* ASSIGNMENT *
Taking the line containing "The shutil module" as the first and the last line of the entries as the end, reproduce every line between them exactly, including both.

* Source texts of formatted documents *

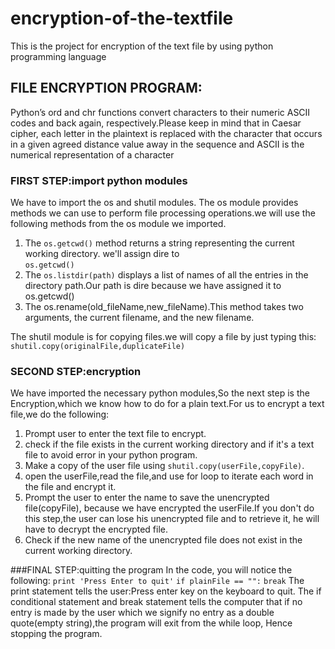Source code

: # encryption-of-the-textfile
This is the project for encryption of the text file by using python programming language

## FILE ENCRYPTION PROGRAM:

Python’s ord and chr functions convert characters to their numeric ASCII codes and back again, respectively.Please keep in mind that in Caesar cipher, each letter in the plaintext is replaced with the character that occurs in a given agreed distance value away in the sequence and ASCII is the numerical representation of a character

### FIRST STEP:import python modules
We have to import the os and shutil modules. The os module provides methods we can use to perform file processing operations.we will use the following methods from the os module we imported.
1. The `os.getcwd()` method returns a string representing the current working directory. we'll assign dire to  
   `os.getcwd()`
2. The `os.listdir(path)` displays a list of names of all the entries in the directory path.Our path is dire
   because we have assigned it to os.getcwd()
3. The os.rename(old_fileName,new_fileName).This method takes two arguments, the current filename, and the new
   filename.

The shutil module is for copying files.we will copy a file by just typing this:
`shutil.copy(originalFile,duplicateFile)`

### SECOND STEP:encryption
We have imported the necessary python modules,So the next step is the Encryption,which we know how to do for a plain text.For us to
encrypt a text file,we do the following:
1. Prompt user to enter the text file to encrypt.
2. check if the file exists in the current working directory and if it's a text file to avoid error in your python program.
3. Make a copy of the user file using `shutil.copy(userFile,copyFile)`.
4. open the userFile,read the file,and use for loop to iterate each word in the file and encrypt it.
5. Prompt the user to enter the name to save the unencrypted file(copyFile), because we have encrypted the userFile.If you don't do this step,the user can lose his unencrypted file and to retrieve it, he will have to decrypt the encrypted file.
6. Check if the new name of the unencrypted file does not exist in the current working directory.

###FINAL STEP:quitting the program
In the code, you will notice the following:
`print 'Press Enter to quit'`
`if plainFile == "":`
    `break`
The print statement tells the user:Press enter key on the keyboard to quit. The if conditional statement and break statement tells the computer that if no entry is made by the user which we signify no entry as a double quote(empty string),the program will exit from the while loop, Hence stopping the program.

* SOLUTION TO THE EXERCISE *
The shutil module is for copying files.we will copy a file by just typing this:
`shutil.copy(originalFile,duplicateFile)`

### SECOND STEP:encryption
We have imported the necessary python modules,So the next step is the Encryption,which we know how to do for a plain text.For us to
encrypt a text file,we do the following:
1. Prompt user to enter the text file to encrypt.
2. check if the file exists in the current working directory and if it's a text file to avoid error in your python program.
3. Make a copy of the user file using `shutil.copy(userFile,copyFile)`.
4. open the userFile,read the file,and use for loop to iterate each word in the file and encrypt it.
5. Prompt the user to enter the name to save the unencrypted file(copyFile), because we have encrypted the userFile.If you don't do this step,the user can lose his unencrypted file and to retrieve it, he will have to decrypt the encrypted file.
6. Check if the new name of the unencrypted file does not exist in the current working directory.

###FINAL STEP:quitting the program
In the code, you will notice the following:
`print 'Press Enter to quit'`
`if plainFile == "":`
    `break`
The print statement tells the user:Press enter key on the keyboard to quit. The if conditional statement and break statement tells the computer that if no entry is made by the user which we signify no entry as a double quote(empty string),the program will exit from the while loop, Hence stopping the program.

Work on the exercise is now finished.